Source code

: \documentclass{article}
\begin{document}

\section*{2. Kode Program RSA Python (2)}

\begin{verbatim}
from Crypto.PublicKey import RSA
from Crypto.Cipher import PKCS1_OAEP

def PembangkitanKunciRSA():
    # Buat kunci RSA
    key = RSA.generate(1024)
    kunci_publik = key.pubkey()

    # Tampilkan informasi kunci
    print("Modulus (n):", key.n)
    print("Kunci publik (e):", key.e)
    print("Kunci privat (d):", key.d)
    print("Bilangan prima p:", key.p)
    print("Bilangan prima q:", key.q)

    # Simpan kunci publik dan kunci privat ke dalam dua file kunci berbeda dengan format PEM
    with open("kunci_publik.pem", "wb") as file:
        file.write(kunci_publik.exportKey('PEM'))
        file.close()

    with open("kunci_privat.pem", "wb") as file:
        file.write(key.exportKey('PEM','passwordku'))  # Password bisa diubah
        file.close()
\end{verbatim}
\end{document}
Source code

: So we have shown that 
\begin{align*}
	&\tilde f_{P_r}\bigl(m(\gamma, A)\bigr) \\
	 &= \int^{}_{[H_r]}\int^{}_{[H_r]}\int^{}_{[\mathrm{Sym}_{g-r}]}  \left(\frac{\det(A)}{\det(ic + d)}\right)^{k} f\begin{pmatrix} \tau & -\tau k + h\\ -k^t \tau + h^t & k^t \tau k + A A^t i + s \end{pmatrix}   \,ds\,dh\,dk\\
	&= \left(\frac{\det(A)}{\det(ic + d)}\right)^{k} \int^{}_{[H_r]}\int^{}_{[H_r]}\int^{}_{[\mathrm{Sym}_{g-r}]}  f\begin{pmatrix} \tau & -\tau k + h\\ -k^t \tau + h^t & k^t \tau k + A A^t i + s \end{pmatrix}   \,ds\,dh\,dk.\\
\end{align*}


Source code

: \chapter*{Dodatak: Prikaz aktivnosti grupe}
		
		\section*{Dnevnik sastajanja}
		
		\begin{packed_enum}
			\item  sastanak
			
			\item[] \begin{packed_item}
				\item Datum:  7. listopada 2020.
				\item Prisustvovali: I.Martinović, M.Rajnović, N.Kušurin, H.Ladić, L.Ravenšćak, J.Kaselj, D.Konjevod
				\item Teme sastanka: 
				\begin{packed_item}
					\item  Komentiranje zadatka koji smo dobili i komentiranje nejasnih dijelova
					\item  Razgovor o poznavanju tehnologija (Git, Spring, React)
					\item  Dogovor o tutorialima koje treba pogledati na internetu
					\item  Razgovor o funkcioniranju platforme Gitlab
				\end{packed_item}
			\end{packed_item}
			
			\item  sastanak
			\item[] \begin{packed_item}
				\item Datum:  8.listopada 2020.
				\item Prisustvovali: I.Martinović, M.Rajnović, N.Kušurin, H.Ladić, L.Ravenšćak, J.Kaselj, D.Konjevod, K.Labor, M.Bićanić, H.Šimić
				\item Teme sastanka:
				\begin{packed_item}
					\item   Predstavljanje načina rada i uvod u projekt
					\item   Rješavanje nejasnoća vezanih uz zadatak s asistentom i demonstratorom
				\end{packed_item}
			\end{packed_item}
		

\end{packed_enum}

Task to carry out. Word for word, give back all of the records.

Response box.
Source code

: \documentclass{article}
\begin{document}

\section*{2. Kode Program RSA Python (2)}

\begin{verbatim}
from Crypto.PublicKey import RSA
from Crypto.Cipher import PKCS1_OAEP

def PembangkitanKunciRSA():
    # Buat kunci RSA
    key = RSA.generate(1024)
    kunci_publik = key.pubkey()

    # Tampilkan informasi kunci
    print("Modulus (n):", key.n)
    print("Kunci publik (e):", key.e)
    print("Kunci privat (d):", key.d)
    print("Bilangan prima p:", key.p)
    print("Bilangan prima q:", key.q)

    # Simpan kunci publik dan kunci privat ke dalam dua file kunci berbeda dengan format PEM
    with open("kunci_publik.pem", "wb") as file:
        file.write(kunci_publik.exportKey('PEM'))
        file.close()

    with open("kunci_privat.pem", "wb") as file:
        file.write(key.exportKey('PEM','passwordku'))  # Password bisa diubah
        file.close()
\end{verbatim}
\end{document}
Source code

: So we have shown that 
\begin{align*}
	&\tilde f_{P_r}\bigl(m(\gamma, A)\bigr) \\
	 &= \int^{}_{[H_r]}\int^{}_{[H_r]}\int^{}_{[\mathrm{Sym}_{g-r}]}  \left(\frac{\det(A)}{\det(ic + d)}\right)^{k} f\begin{pmatrix} \tau & -\tau k + h\\ -k^t \tau + h^t & k^t \tau k + A A^t i + s \end{pmatrix}   \,ds\,dh\,dk\\
	&= \left(\frac{\det(A)}{\det(ic + d)}\right)^{k} \int^{}_{[H_r]}\int^{}_{[H_r]}\int^{}_{[\mathrm{Sym}_{g-r}]}  f\begin{pmatrix} \tau & -\tau k + h\\ -k^t \tau + h^t & k^t \tau k + A A^t i + s \end{pmatrix}   \,ds\,dh\,dk.\\
\end{align*}


Source code

: \chapter*{Dodatak: Prikaz aktivnosti grupe}
		
		\section*{Dnevnik sastajanja}
		
		\begin{packed_enum}
			\item  sastanak
			
			\item[] \begin{packed_item}
				\item Datum:  7. listopada 2020.
				\item Prisustvovali: I.Martinović, M.Rajnović, N.Kušurin, H.Ladić, L.Ravenšćak, J.Kaselj, D.Konjevod
				\item Teme sastanka: 
				\begin{packed_item}
					\item  Komentiranje zadatka koji smo dobili i komentiranje nejasnih dijelova
					\item  Razgovor o poznavanju tehnologija (Git, Spring, React)
					\item  Dogovor o tutorialima koje treba pogledati na internetu
					\item  Razgovor o funkcioniranju platforme Gitlab
				\end{packed_item}
			\end{packed_item}
			
			\item  sastanak
			\item[] \begin{packed_item}
				\item Datum:  8.listopada 2020.
				\item Prisustvovali: I.Martinović, M.Rajnović, N.Kušurin, H.Ladić, L.Ravenšćak, J.Kaselj, D.Konjevod, K.Labor, M.Bićanić, H.Šimić
				\item Teme sastanka:
				\begin{packed_item}
					\item   Predstavljanje načina rada i uvod u projekt
					\item   Rješavanje nejasnoća vezanih uz zadatak s asistentom i demonstratorom
				\end{packed_item}
			\end{packed_item}
		

\end{packed_enum}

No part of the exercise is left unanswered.